- Directed by: Gene Deitch
- Story by: Jules Feiffer
- Produced by: William L. Snyder Zdenka Najmanova
- Starring: Howard Morris Seth Deitch Marie Deitch Jules Feiffer
- Narrated by: Howard Morris
- Edited by: Zdenka Navratilova
- Music by: Štěpán Koníček
- Production companies: Film Representations Rembrandt Films
- Distributed by: Paramount Pictures (United States)
- Release dates: September 1960 (Czechoslovakia); October 5, 1961 (U.S.);
- Running time: 8 minutes 20 seconds
- Countries: Czechoslovakia United States

= Munro (film) =

1960 Czechoslovak-American animated short film

Munro is a 1960 Czechoslovak-American animated short film directed by Gene Deitch, written by Jules Feiffer, and produced by William L. Snyder. Munro won an Oscar for Best Animated Short Film in 1961. It was the first short composed outside of the United States to be so honored.
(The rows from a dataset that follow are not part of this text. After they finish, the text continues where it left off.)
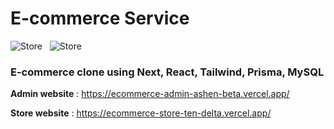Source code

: # E-commerce Service

![Store](https://therealsujitk-vercel-badge.vercel.app/?app=ecommerce-store-ten-delta&&name=Store) &nbsp; ![Store](https://therealsujitk-vercel-badge.vercel.app/?app=ecommerce-admin-ashen-beta&&name=Admin)

### E-commerce clone using Next, React, Tailwind, Prisma, MySQL

**Admin website** : https://ecommerce-admin-ashen-beta.vercel.app/

**Store website** : https://ecommerce-store-ten-delta.vercel.app/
The Academy Film Archive preserved Munro in 2004.

== Plot ==

The title character is a rebellious little boy who is accidentally drafted into the United States Army. No matter which adult he tells, "I'm only four", they all fail to notice his age. Eventually, the harshness of army life makes Munro cry, which causes the general to realize that he really is a little boy. He is discharged and becomes a hero... and whenever he misbehaves, Munro is reminded of his stint in the army.

== Production ==
Screenwriter Feiffer, who adapted his own story from his book Passionella and Other Stories, and provided the storyboards, said the tale was a reaction to his time serving in the U.S. Army:

I came up with the story of Munro because I understood that if you're really in a rage and really want to attack someone in cartoon form, the least effective way is to jump up and down and scream and yell and to be polemical—something a lot of cartoonists have never learned. The best way is to go in the other direction and feign innocence, and bring the reader along in a quiet way. And so Munro tells this savage story but tells it entertainingly and sweetly and builds it up and gets the reader stressed, and as you read it, and particularly when you see the film, you feel your stomach knot up because of the obvious abuse and ignorance of authority. And people connected to their own situations with authority in or out of the Army when no one listens, no one believes you. They know, you don't, and they may even start to convince you, as they do Munro, that they're right and you're wrong.
Munro's voice is provided by Gene Deitch's young son Seth Deitch (later a writer and artist in his own right), while Deitch's wife Marie Deitch does the female voices.